# YOUR ASSIGNMENT
Look for "begin" in each line of the records, and copy the lines that have it.

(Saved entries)
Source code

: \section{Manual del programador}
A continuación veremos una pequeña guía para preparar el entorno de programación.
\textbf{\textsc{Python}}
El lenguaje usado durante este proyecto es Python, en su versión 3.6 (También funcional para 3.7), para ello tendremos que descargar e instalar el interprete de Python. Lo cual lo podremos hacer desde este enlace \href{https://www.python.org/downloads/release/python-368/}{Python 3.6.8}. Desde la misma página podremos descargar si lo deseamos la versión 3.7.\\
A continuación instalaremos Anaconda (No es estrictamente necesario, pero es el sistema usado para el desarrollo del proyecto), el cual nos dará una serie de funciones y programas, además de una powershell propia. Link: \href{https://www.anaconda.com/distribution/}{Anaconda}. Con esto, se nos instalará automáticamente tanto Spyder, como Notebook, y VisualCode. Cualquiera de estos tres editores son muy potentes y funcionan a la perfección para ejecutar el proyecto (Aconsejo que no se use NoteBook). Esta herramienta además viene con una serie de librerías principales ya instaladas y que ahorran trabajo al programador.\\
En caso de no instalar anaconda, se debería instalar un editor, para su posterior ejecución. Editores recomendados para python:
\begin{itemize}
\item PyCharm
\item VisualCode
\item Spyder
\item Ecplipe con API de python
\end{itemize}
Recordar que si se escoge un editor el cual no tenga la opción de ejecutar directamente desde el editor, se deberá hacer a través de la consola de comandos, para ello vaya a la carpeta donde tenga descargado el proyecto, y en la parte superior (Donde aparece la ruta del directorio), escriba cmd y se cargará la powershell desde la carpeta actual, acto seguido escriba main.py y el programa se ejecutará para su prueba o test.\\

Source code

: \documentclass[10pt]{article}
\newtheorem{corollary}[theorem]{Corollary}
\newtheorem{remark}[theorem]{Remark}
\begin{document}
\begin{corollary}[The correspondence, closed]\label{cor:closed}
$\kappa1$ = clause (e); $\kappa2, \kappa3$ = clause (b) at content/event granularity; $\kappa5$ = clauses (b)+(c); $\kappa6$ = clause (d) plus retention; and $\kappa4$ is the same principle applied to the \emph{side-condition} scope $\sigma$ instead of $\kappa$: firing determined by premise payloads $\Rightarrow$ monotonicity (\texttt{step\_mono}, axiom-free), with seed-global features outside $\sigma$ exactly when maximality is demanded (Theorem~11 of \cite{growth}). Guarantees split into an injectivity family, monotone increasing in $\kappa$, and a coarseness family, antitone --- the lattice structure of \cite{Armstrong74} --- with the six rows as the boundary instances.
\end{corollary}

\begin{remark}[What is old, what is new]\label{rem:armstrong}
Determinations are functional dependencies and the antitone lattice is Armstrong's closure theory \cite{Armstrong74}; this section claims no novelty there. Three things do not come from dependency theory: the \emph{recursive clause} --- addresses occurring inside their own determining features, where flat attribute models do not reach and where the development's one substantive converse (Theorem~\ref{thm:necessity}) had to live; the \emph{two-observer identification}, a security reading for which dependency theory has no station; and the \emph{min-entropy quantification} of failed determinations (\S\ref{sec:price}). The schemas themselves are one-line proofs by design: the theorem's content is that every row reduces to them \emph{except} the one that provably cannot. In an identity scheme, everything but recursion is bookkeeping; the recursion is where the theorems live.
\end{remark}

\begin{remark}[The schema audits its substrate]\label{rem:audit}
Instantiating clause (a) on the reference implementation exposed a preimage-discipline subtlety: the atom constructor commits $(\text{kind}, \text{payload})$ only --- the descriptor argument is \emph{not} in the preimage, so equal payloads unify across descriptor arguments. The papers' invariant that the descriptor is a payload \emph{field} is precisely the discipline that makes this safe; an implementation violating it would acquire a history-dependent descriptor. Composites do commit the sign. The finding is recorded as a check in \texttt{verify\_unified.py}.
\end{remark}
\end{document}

# EXPECTED ANSWER
\begin{itemize}
\begin{document}
\begin{corollary}[The correspondence, closed]\label{cor:closed}
\begin{remark}[What is old, what is new]\label{rem:armstrong}
\begin{remark}[The schema audits its substrate]\label{rem:audit}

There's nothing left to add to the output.